KABUL (Reuters) - The British military is mystified after what was first announced as a major haul of opium poppy seeds amounted to nothing more than a hill of beans.

British troops came across a bag of seeds -- weighing 1.3 tons -- during a major operation near the provincial capital of southern Helmand last week, said a British military spokesman.

The find was originally trumpeted as a big haul of opium poppy seeds. Afghanistan produces about 90 percent of the world’s opium.

The fight against opium production is a major element of the battle against the insurgency in Afghanistan because opium is the major source of funding for the Taliban.

However tests on the seeds by the United Nations appeared to show they were in fact mung beans, a perfectly legal if much less profitable crop.
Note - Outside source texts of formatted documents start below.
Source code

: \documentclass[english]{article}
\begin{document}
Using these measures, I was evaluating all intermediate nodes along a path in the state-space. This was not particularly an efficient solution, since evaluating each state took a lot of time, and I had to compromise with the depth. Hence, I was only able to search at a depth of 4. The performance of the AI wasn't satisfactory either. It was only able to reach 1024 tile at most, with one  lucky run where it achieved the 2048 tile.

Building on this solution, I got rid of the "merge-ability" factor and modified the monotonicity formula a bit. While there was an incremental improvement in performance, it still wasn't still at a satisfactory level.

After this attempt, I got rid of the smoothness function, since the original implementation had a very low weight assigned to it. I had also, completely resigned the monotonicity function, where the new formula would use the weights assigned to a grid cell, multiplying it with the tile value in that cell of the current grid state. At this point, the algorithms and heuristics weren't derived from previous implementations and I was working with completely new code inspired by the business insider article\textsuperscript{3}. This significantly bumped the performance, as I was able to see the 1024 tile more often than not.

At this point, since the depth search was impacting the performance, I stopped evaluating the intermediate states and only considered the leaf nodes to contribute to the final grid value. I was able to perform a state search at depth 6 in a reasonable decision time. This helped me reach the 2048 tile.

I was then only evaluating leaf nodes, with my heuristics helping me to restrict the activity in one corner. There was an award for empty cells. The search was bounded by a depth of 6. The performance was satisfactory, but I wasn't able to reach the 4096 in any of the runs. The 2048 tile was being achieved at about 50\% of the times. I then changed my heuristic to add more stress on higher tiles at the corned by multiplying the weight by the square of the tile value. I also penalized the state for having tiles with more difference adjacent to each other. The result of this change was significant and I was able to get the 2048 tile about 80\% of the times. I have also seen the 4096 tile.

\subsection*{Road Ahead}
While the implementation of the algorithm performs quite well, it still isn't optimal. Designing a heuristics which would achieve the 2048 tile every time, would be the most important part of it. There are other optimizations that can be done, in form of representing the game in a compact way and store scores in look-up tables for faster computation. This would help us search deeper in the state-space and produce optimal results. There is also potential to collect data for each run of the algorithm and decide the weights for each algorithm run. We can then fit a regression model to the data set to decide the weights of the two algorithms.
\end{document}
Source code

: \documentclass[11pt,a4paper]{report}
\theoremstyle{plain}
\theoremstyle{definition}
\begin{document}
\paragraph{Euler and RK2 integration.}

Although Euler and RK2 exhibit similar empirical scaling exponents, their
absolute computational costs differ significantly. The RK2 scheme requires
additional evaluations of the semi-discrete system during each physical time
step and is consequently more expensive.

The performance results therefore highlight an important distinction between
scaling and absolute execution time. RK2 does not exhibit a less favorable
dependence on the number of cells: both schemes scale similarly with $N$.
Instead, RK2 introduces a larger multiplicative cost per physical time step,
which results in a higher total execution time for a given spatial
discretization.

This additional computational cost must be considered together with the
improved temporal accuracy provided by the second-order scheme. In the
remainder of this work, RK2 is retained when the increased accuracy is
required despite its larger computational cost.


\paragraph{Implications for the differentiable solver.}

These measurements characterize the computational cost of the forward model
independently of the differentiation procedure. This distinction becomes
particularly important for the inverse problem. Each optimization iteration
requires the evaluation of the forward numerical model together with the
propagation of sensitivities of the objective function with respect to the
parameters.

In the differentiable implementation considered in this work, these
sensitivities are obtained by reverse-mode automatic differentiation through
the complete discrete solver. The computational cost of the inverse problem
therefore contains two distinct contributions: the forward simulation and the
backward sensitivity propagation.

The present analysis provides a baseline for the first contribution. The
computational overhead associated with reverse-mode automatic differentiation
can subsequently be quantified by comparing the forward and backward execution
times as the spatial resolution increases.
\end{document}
Asked if the suspect kernels were in fact mung beans, Tekeste Tekie, U.N. Food and Agriculture Organization spokesman in Kabul, said: “There is no question, yes.”

The British military spokesman would not confirm the mung bean mystery, saying the true nature of the suspect seeds had not yet been determined.

He said it was a matter for the Afghan army to clarify because they had alerted their British counterparts to the seeds in the first place.

About 9,000 British troops are deployed in southern Afghanistan as part of a NATO-led force. Some 4,000 U.S. Marines launched a major new offensive against the Taliban in Helmand early on Thursday.